▶ **Material for the task**:
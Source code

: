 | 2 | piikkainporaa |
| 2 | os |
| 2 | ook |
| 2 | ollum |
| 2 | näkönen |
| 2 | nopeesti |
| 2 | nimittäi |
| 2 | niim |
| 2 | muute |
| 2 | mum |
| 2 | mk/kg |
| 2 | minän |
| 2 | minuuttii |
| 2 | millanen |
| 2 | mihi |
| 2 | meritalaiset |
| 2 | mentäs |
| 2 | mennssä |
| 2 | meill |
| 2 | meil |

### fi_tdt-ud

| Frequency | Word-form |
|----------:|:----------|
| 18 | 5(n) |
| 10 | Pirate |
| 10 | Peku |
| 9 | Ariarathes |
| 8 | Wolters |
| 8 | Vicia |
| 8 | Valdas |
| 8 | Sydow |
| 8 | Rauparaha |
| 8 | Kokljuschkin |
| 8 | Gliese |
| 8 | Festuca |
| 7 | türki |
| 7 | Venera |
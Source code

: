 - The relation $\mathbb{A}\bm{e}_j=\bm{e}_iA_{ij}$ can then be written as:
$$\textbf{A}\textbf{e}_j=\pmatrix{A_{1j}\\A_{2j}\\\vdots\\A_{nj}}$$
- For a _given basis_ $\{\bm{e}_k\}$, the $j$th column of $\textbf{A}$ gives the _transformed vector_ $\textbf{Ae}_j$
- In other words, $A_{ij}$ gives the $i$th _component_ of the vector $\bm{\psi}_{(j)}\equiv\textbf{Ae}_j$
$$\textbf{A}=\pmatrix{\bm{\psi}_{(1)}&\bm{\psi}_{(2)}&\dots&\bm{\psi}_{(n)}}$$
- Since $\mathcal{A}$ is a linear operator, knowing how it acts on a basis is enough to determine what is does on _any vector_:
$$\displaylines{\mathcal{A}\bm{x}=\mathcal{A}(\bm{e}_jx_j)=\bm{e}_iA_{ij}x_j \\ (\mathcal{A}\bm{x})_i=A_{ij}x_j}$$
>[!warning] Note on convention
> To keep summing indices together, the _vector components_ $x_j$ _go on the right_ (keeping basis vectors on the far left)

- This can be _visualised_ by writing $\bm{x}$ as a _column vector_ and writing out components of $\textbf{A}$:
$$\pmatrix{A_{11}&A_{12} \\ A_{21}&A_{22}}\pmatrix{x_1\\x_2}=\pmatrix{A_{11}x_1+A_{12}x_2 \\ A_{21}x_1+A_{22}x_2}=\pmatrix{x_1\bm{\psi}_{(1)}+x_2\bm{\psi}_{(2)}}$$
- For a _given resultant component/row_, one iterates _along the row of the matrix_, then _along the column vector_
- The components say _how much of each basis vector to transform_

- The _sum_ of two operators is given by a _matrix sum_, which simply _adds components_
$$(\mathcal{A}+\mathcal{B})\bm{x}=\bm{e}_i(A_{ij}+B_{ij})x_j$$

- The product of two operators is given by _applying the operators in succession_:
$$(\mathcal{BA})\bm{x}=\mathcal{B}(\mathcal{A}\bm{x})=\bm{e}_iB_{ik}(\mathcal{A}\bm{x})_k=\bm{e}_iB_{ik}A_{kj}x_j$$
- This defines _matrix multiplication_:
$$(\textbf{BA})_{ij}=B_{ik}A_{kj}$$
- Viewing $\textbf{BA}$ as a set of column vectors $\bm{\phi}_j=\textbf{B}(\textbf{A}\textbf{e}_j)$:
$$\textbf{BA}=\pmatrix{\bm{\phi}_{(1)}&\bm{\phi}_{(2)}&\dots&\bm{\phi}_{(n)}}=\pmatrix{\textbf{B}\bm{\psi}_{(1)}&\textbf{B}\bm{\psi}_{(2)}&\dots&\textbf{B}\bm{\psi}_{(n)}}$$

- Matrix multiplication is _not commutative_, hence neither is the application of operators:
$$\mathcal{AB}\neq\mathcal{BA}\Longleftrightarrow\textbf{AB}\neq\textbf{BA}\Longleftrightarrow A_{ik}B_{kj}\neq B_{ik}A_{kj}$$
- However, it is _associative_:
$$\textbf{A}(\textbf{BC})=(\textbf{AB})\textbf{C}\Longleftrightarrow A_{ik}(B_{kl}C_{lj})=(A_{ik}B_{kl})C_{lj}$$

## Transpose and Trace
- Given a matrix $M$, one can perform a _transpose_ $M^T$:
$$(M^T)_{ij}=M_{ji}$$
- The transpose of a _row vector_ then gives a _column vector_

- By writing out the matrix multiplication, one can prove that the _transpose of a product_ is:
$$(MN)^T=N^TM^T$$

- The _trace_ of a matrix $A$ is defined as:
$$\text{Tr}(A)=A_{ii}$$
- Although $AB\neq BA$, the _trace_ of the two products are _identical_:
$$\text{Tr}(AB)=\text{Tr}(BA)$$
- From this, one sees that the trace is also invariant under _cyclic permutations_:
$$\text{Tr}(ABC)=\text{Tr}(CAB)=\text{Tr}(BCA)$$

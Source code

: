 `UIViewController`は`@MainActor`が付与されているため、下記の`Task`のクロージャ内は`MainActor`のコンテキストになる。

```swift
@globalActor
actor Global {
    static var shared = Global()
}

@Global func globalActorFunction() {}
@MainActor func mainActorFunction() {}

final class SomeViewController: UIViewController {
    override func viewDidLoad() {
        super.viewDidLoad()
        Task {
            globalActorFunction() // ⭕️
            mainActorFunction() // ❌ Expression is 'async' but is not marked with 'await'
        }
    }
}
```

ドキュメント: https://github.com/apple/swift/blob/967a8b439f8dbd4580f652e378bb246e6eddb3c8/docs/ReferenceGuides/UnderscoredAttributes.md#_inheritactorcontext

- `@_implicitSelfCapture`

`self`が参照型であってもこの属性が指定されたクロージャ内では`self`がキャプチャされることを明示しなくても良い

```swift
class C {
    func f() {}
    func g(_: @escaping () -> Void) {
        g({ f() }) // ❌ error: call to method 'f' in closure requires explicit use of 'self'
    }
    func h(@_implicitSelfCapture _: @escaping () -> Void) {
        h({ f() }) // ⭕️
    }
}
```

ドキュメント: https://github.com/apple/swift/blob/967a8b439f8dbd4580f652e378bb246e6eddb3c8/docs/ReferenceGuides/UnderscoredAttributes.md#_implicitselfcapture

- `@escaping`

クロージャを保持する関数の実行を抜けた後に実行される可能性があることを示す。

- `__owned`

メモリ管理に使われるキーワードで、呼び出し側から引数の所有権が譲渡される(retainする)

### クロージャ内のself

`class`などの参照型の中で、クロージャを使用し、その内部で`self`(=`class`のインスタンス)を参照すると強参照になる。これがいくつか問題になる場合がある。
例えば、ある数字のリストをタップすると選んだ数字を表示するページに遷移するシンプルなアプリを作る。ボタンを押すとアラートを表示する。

▶ **Task requirements**: Write the records out once more. Each line must match.

▶ **Answer to this problem**:
Source code

: | 2 | piikkainporaa |
| 2 | os |
| 2 | ook |
| 2 | ollum |
| 2 | näkönen |
| 2 | nopeesti |
| 2 | nimittäi |
| 2 | niim |
| 2 | muute |
| 2 | mum |
| 2 | mk/kg |
| 2 | minän |
| 2 | minuuttii |
| 2 | millanen |
| 2 | mihi |
| 2 | meritalaiset |
| 2 | mentäs |
| 2 | mennssä |
| 2 | meill |
| 2 | meil |

### fi_tdt-ud

| Frequency | Word-form |
|----------:|:----------|
| 18 | 5(n) |
| 10 | Pirate |
| 10 | Peku |
| 9 | Ariarathes |
| 8 | Wolters |
| 8 | Vicia |
| 8 | Valdas |
| 8 | Sydow |
| 8 | Rauparaha |
| 8 | Kokljuschkin |
| 8 | Gliese |
| 8 | Festuca |
| 7 | türki |
| 7 | Venera |
Source code

: - The relation $\mathbb{A}\bm{e}_j=\bm{e}_iA_{ij}$ can then be written as:
$$\textbf{A}\textbf{e}_j=\pmatrix{A_{1j}\\A_{2j}\\\vdots\\A_{nj}}$$
- For a _given basis_ $\{\bm{e}_k\}$, the $j$th column of $\textbf{A}$ gives the _transformed vector_ $\textbf{Ae}_j$
- In other words, $A_{ij}$ gives the $i$th _component_ of the vector $\bm{\psi}_{(j)}\equiv\textbf{Ae}_j$
$$\textbf{A}=\pmatrix{\bm{\psi}_{(1)}&\bm{\psi}_{(2)}&\dots&\bm{\psi}_{(n)}}$$
- Since $\mathcal{A}$ is a linear operator, knowing how it acts on a basis is enough to determine what is does on _any vector_:
$$\displaylines{\mathcal{A}\bm{x}=\mathcal{A}(\bm{e}_jx_j)=\bm{e}_iA_{ij}x_j \\ (\mathcal{A}\bm{x})_i=A_{ij}x_j}$$
>[!warning] Note on convention
> To keep summing indices together, the _vector components_ $x_j$ _go on the right_ (keeping basis vectors on the far left)

- This can be _visualised_ by writing $\bm{x}$ as a _column vector_ and writing out components of $\textbf{A}$:
$$\pmatrix{A_{11}&A_{12} \\ A_{21}&A_{22}}\pmatrix{x_1\\x_2}=\pmatrix{A_{11}x_1+A_{12}x_2 \\ A_{21}x_1+A_{22}x_2}=\pmatrix{x_1\bm{\psi}_{(1)}+x_2\bm{\psi}_{(2)}}$$
- For a _given resultant component/row_, one iterates _along the row of the matrix_, then _along the column vector_
- The components say _how much of each basis vector to transform_

- The _sum_ of two operators is given by a _matrix sum_, which simply _adds components_
$$(\mathcal{A}+\mathcal{B})\bm{x}=\bm{e}_i(A_{ij}+B_{ij})x_j$$

- The product of two operators is given by _applying the operators in succession_:
$$(\mathcal{BA})\bm{x}=\mathcal{B}(\mathcal{A}\bm{x})=\bm{e}_iB_{ik}(\mathcal{A}\bm{x})_k=\bm{e}_iB_{ik}A_{kj}x_j$$
- This defines _matrix multiplication_:
$$(\textbf{BA})_{ij}=B_{ik}A_{kj}$$
- Viewing $\textbf{BA}$ as a set of column vectors $\bm{\phi}_j=\textbf{B}(\textbf{A}\textbf{e}_j)$:
$$\textbf{BA}=\pmatrix{\bm{\phi}_{(1)}&\bm{\phi}_{(2)}&\dots&\bm{\phi}_{(n)}}=\pmatrix{\textbf{B}\bm{\psi}_{(1)}&\textbf{B}\bm{\psi}_{(2)}&\dots&\textbf{B}\bm{\psi}_{(n)}}$$

- Matrix multiplication is _not commutative_, hence neither is the application of operators:
$$\mathcal{AB}\neq\mathcal{BA}\Longleftrightarrow\textbf{AB}\neq\textbf{BA}\Longleftrightarrow A_{ik}B_{kj}\neq B_{ik}A_{kj}$$
- However, it is _associative_:
$$\textbf{A}(\textbf{BC})=(\textbf{AB})\textbf{C}\Longleftrightarrow A_{ik}(B_{kl}C_{lj})=(A_{ik}B_{kl})C_{lj}$$

## Transpose and Trace
- Given a matrix $M$, one can perform a _transpose_ $M^T$:
$$(M^T)_{ij}=M_{ji}$$
- The transpose of a _row vector_ then gives a _column vector_

- By writing out the matrix multiplication, one can prove that the _transpose of a product_ is:
$$(MN)^T=N^TM^T$$

- The _trace_ of a matrix $A$ is defined as:
$$\text{Tr}(A)=A_{ii}$$
- Although $AB\neq BA$, the _trace_ of the two products are _identical_:
$$\text{Tr}(AB)=\text{Tr}(BA)$$
- From this, one sees that the trace is also invariant under _cyclic permutations_:
$$\text{Tr}(ABC)=\text{Tr}(CAB)=\text{Tr}(BCA)$$

Source code

: `UIViewController`は`@MainActor`が付与されているため、下記の`Task`のクロージャ内は`MainActor`のコンテキストになる。

```swift
@globalActor
actor Global {
    static var shared = Global()
}

@Global func globalActorFunction() {}
@MainActor func mainActorFunction() {}

final class SomeViewController: UIViewController {
    override func viewDidLoad() {
        super.viewDidLoad()
        Task {
            globalActorFunction() // ⭕️
            mainActorFunction() // ❌ Expression is 'async' but is not marked with 'await'
        }
    }
}
```

ドキュメント: https://github.com/apple/swift/blob/967a8b439f8dbd4580f652e378bb246e6eddb3c8/docs/ReferenceGuides/UnderscoredAttributes.md#_inheritactorcontext

- `@_implicitSelfCapture`

`self`が参照型であってもこの属性が指定されたクロージャ内では`self`がキャプチャされることを明示しなくても良い

```swift
class C {
    func f() {}
    func g(_: @escaping () -> Void) {
        g({ f() }) // ❌ error: call to method 'f' in closure requires explicit use of 'self'
    }
    func h(@_implicitSelfCapture _: @escaping () -> Void) {
        h({ f() }) // ⭕️
    }
}
```

ドキュメント: https://github.com/apple/swift/blob/967a8b439f8dbd4580f652e378bb246e6eddb3c8/docs/ReferenceGuides/UnderscoredAttributes.md#_implicitselfcapture

- `@escaping`

クロージャを保持する関数の実行を抜けた後に実行される可能性があることを示す。

- `__owned`

メモリ管理に使われるキーワードで、呼び出し側から引数の所有権が譲渡される(retainする)

### クロージャ内のself

`class`などの参照型の中で、クロージャを使用し、その内部で`self`(=`class`のインスタンス)を参照すると強参照になる。これがいくつか問題になる場合がある。
例えば、ある数字のリストをタップすると選んだ数字を表示するページに遷移するシンプルなアプリを作る。ボタンを押すとアラートを表示する。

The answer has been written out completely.